Most recently I landed upon The Lioness in Winter: Writing an Old Woman's Life by Ann Burack-Weiss, that belongs to the preparing for old age genre. Unlike Nuland and Gawande who (were) are physicians, Burack-Weiss is a social worker and her book reads a little bit more like an academic work than a non-fiction best seller (which the other two were.) 



That said, her focus on the writing and thoughts of notable women on old age and death and curating these into a cohesive account, is unique and as a woman, interesting to me. There were places I skimmed through the pages when it started reminding me of protracted thesis documents and the hours spent in musty libraries jotting down references to beef up the appendices. Yes,that's how we did it in the dark pre-digital era, right around the time when I was young and the wheel had just been invented.



The Lioness in Winter is interesting if you are curious about the winter of life and are familiar with some older women authors like Maya Angelou, Anais Nin, Joyce Carol Oates, Simone de Beauvoir and a bunch of others and might care to know what they thought about growing old. Or if you are a woman with some free time to read (that's a rare animal, the free time factor eliminates all the probables), it might be worth a try.



How many times have we relived with Holocaust ensconced in the warmth of our couches? I know my answer, far too many to count. The list of non-fiction books on Holocaust I have read is shorter compared to Holocaust movies. There was Night by Elie Weizel and Diary of Anne Frank - that's about it.



Last week I added one more to the list - Man's Search for Meaning by  Viktor Frankl. Again like The Lioness in Winter, Man's Search... also verges on being an academic dissection of life in concentration camps through the eyes of Frankl who was a psychiatrist imprisoned in Nazi concentration camps, almost through out the entire war. He was imprisoned in four concentration camps, including Auschwitz. The author intended his writing to be a honest description of every man's life in those dreaded camps and wanted it to serve as inspiration to never give up on life even when it gets as tough as it got for those Jewish prisoners.

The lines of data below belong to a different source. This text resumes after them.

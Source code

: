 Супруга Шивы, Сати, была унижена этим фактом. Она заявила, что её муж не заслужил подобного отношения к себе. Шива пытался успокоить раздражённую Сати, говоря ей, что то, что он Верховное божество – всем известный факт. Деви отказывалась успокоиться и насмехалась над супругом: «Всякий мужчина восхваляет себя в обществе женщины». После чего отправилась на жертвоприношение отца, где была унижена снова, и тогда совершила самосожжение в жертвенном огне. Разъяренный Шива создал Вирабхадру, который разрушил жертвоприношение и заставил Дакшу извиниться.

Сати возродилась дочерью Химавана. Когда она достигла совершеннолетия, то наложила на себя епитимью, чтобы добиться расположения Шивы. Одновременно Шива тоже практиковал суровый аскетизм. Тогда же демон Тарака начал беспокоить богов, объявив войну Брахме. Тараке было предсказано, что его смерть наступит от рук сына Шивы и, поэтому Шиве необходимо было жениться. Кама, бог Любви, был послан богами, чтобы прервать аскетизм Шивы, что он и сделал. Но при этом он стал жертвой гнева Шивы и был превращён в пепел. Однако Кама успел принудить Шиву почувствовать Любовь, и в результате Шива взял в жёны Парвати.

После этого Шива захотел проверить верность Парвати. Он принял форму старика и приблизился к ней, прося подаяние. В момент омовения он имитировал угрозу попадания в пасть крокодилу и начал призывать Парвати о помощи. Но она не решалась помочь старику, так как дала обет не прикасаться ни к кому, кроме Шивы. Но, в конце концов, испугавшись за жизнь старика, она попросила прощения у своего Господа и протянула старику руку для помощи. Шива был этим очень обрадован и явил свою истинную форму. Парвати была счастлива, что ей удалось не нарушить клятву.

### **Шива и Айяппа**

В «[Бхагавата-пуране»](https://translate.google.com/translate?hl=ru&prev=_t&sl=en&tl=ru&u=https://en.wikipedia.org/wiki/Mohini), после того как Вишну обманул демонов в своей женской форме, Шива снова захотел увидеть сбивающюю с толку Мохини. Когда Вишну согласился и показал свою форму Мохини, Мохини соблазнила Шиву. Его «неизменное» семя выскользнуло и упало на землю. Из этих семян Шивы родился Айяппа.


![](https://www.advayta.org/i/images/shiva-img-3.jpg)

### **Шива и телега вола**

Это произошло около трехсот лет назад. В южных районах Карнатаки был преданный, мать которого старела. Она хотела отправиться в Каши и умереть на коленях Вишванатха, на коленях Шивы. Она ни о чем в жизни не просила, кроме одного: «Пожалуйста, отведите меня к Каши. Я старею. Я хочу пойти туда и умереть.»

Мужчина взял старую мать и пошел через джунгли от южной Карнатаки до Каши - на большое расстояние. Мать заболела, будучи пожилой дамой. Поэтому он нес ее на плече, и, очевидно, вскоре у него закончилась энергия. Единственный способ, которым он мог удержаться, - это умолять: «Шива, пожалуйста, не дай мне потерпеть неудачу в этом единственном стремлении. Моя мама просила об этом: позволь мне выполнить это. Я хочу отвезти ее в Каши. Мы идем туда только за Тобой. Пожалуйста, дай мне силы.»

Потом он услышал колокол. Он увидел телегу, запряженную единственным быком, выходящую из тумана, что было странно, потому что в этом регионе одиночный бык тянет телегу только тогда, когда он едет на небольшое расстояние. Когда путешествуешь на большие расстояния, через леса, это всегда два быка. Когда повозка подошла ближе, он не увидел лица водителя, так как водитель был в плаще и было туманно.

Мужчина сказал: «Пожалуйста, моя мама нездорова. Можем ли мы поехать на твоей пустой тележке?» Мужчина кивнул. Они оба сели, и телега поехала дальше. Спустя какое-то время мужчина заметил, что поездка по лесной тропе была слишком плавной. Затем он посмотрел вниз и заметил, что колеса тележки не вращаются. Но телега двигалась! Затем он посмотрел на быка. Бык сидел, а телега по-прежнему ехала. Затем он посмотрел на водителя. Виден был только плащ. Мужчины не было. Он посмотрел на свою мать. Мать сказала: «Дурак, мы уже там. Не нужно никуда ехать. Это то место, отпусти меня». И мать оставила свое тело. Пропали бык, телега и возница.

Frankl's work to me seems like a treatise on hope penned in the most hopeless of situations. A first-hand account of the most wretched people on Earth (at one time) and written matter-of-factly by a person of scientific and logical temperance - which I am pretty sure Frankl was. Are you like that? Then you might like Man's Search for Meaning.

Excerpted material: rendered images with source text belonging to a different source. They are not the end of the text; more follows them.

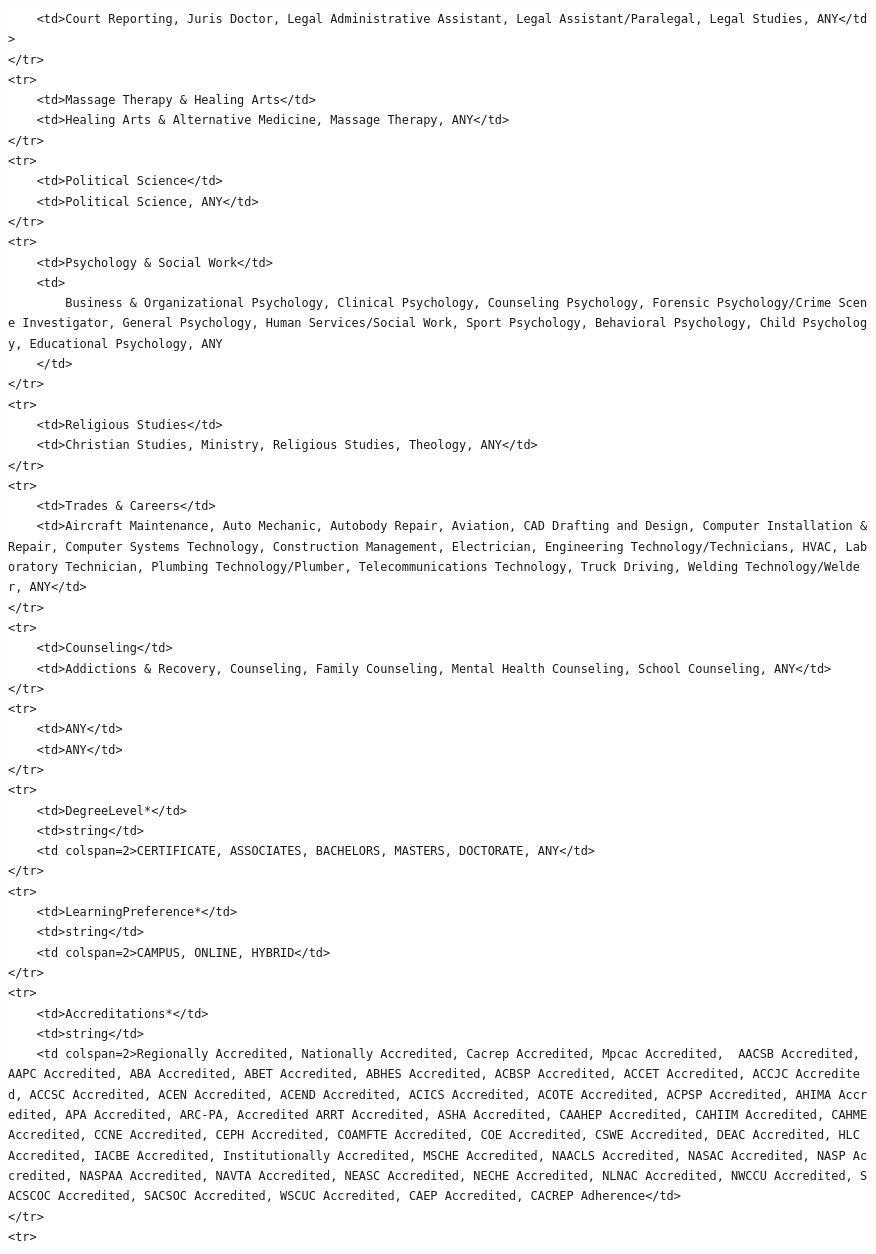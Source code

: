        <td>Court Reporting, Juris Doctor, Legal Administrative Assistant, Legal Assistant/Paralegal, Legal Studies, ANY</td>
    </tr>
    <tr>
        <td>Massage Therapy & Healing Arts</td>
        <td>Healing Arts & Alternative Medicine, Massage Therapy, ANY</td>
    </tr>
    <tr>
        <td>Political Science</td>
        <td>Political Science, ANY</td>
    </tr>
    <tr>
        <td>Psychology & Social Work</td>
        <td>
            Business & Organizational Psychology, Clinical Psychology, Counseling Psychology, Forensic Psychology/Crime Scene Investigator, General Psychology, Human Services/Social Work, Sport Psychology, Behavioral Psychology, Child Psychology, Educational Psychology, ANY
        </td>
    </tr>
    <tr>
        <td>Religious Studies</td>
        <td>Christian Studies, Ministry, Religious Studies, Theology, ANY</td>
    </tr>
    <tr>
        <td>Trades & Careers</td>
        <td>Aircraft Maintenance, Auto Mechanic, Autobody Repair, Aviation, CAD Drafting and Design, Computer Installation & Repair, Computer Systems Technology, Construction Management, Electrician, Engineering Technology/Technicians, HVAC, Laboratory Technician, Plumbing Technology/Plumber, Telecommunications Technology, Truck Driving, Welding Technology/Welder, ANY</td>
    </tr>
    <tr>
        <td>Counseling</td>
        <td>Addictions & Recovery, Counseling, Family Counseling, Mental Health Counseling, School Counseling, ANY</td>
    </tr>
    <tr>
        <td>ANY</td>
        <td>ANY</td>
    </tr>
    <tr>
        <td>DegreeLevel*</td>
        <td>string</td>
        <td colspan=2>CERTIFICATE, ASSOCIATES, BACHELORS, MASTERS, DOCTORATE, ANY</td>
    </tr>
    <tr>
        <td>LearningPreference*</td>
        <td>string</td>
        <td colspan=2>CAMPUS, ONLINE, HYBRID</td>
    </tr>
    <tr>
        <td>Accreditations*</td>
        <td>string</td>
        <td colspan=2>Regionally Accredited, Nationally Accredited, Cacrep Accredited, Mpcac Accredited,  AACSB Accredited, AAPC Accredited, ABA Accredited, ABET Accredited, ABHES Accredited, ACBSP Accredited, ACCET Accredited, ACCJC Accredited, ACCSC Accredited, ACEN Accredited, ACEND Accredited, ACICS Accredited, ACOTE Accredited, ACPSP Accredited, AHIMA Accredited, APA Accredited, ARC-PA, Accredited ARRT Accredited, ASHA Accredited, CAAHEP Accredited, CAHIIM Accredited, CAHME Accredited, CCNE Accredited, CEPH Accredited, COAMFTE Accredited, COE Accredited, CSWE Accredited, DEAC Accredited, HLC Accredited, IACBE Accredited, Institutionally Accredited, MSCHE Accredited, NAACLS Accredited, NASAC Accredited, NASP Accredited, NASPAA Accredited, NAVTA Accredited, NEASC Accredited, NECHE Accredited, NLNAC Accredited, NWCCU Accredited, SACSCOC Accredited, SACSOC Accredited, WSCUC Accredited, CAEP Accredited, CACREP Adherence</td>
    </tr>
    <tr>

Mohsin Hamid is a notable novelist of our age, the kind you keep watch on especially if you have roots in the Indian subcontinent. Why did I pick Exit West? It is fiction, but it is one of the very few fictional takes on a very contemporary crisis and I was curious how the 'non-realistic' version of contemporary reality looked like. Also, I have read a few of Hamid's earlier works like The Reluctant Fundamentalist and How to Get Filthy Rich in Rising Asia, that I found interesting. Since the current truth of the Middle East refugee crisis is too hard to bear, I thought maybe fiction might present a more tolerable picture. I was not mistaken.

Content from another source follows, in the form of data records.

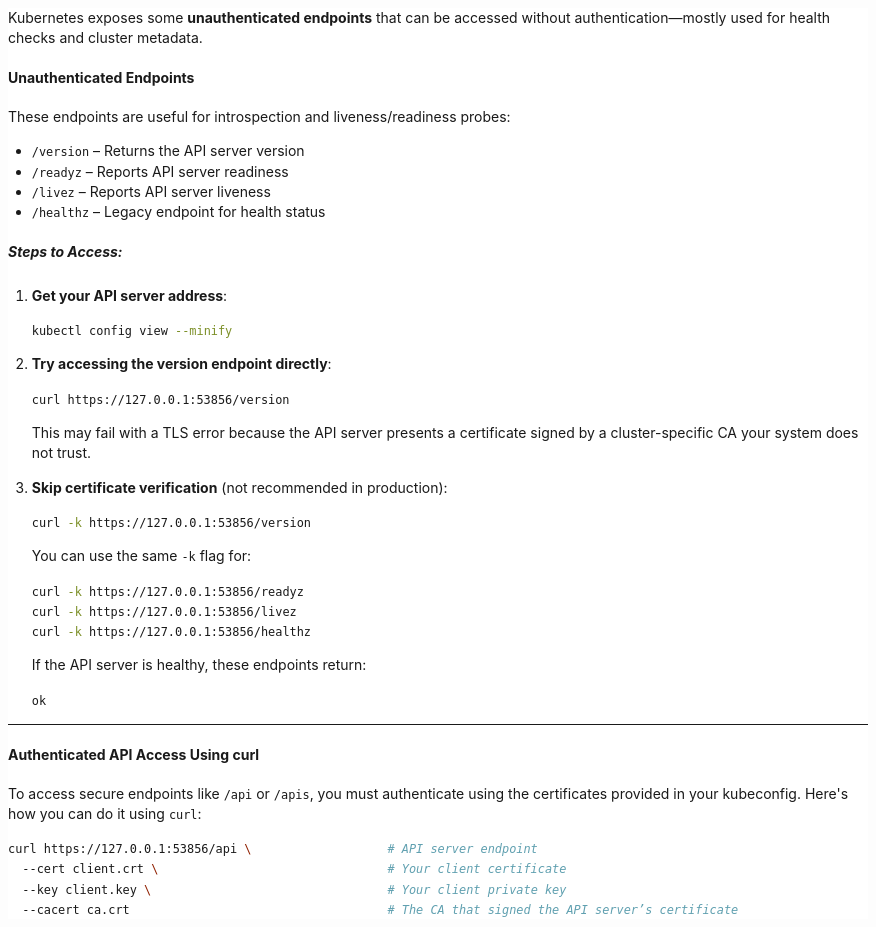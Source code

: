 Kubernetes exposes some **unauthenticated endpoints** that can be accessed without authentication—mostly used for health checks and cluster metadata.

#### Unauthenticated Endpoints

These endpoints are useful for introspection and liveness/readiness probes:

* `/version` – Returns the API server version
* `/readyz` – Reports API server readiness
* `/livez` – Reports API server liveness
* `/healthz` – Legacy endpoint for health status

##### Steps to Access:

1. **Get your API server address**:

   ```bash
   kubectl config view --minify
   ```

2. **Try accessing the version endpoint directly**:

   ```bash
   curl https://127.0.0.1:53856/version
   ```

   This may fail with a TLS error because the API server presents a certificate signed by a cluster-specific CA your system does not trust.

3. **Skip certificate verification** (not recommended in production):

   ```bash
   curl -k https://127.0.0.1:53856/version
   ```

   You can use the same `-k` flag for:

   ```bash
   curl -k https://127.0.0.1:53856/readyz
   curl -k https://127.0.0.1:53856/livez
   curl -k https://127.0.0.1:53856/healthz
   ```

   If the API server is healthy, these endpoints return:

   ```
   ok
   ```

---

#### Authenticated API Access Using curl

To access secure endpoints like `/api` or `/apis`, you must authenticate using the certificates provided in your kubeconfig. Here's how you can do it using `curl`:

```bash
curl https://127.0.0.1:53856/api \                   # API server endpoint
  --cert client.crt \                                # Your client certificate
  --key client.key \                                 # Your client private key
  --cacert ca.crt                                    # The CA that signed the API server’s certificate
```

Exit West names no names, geographies of conflict are deliberately obscured by the author. Although that didn't stop me from imagining it all playing out in Syria. We get to see the yin and yang of human nature responding to wars and displacement through the two protagonists - one female and one male. Unlike the refugees of the present day crisis, in this work of fiction, magical realism makes sure there are no heart-wrenching, lifeless supplicated forms of little children washed up on Europe's beaches.


It is a quick read. Despite the place and the time where the story is set, the narrative does not delve into the miseries of people fleeing their native lands in the wake of wars but rather focuses on exploring the psychology of human nature and relationships in a dystopian but seemingly (new) normal future.